**Requirement:** Could you copy out every line of the data where the word "console" occurs?

[[ Data to examine, beginning ]]

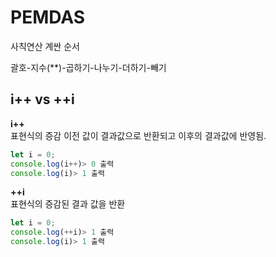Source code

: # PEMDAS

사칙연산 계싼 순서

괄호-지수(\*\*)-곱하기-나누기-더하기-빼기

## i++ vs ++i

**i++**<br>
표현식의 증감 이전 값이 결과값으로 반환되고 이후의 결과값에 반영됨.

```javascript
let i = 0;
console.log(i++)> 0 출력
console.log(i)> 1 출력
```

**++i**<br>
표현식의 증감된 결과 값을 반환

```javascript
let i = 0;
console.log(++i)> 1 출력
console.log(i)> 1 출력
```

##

[[ Data to examine, end ]]
[[ Data to examine, beginning ]]

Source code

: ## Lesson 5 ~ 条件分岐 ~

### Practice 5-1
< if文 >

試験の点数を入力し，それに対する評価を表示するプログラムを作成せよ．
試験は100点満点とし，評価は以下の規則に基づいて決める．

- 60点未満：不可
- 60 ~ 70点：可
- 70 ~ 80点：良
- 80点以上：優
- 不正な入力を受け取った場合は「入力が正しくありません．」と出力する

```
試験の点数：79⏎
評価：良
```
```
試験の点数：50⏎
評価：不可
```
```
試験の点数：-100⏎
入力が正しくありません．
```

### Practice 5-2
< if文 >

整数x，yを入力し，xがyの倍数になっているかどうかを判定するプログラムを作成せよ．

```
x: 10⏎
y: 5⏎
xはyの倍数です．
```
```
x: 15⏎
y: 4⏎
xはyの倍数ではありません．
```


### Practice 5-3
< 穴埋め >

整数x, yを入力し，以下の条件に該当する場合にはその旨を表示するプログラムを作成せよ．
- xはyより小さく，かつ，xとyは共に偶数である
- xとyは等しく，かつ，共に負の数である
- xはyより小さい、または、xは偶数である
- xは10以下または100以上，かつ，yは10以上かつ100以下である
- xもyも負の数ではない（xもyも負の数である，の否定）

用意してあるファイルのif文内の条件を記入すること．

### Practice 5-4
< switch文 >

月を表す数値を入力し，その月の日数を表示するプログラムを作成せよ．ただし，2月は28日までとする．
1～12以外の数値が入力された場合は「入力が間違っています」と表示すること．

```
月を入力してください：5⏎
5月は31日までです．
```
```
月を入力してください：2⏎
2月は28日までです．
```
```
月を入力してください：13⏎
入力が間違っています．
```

[[ Data to examine, end ]]

**Reply:**
console.log(i++)> 0 출력
console.log(i)> 1 출력
console.log(++i)> 1 출력
console.log(i)> 1 출력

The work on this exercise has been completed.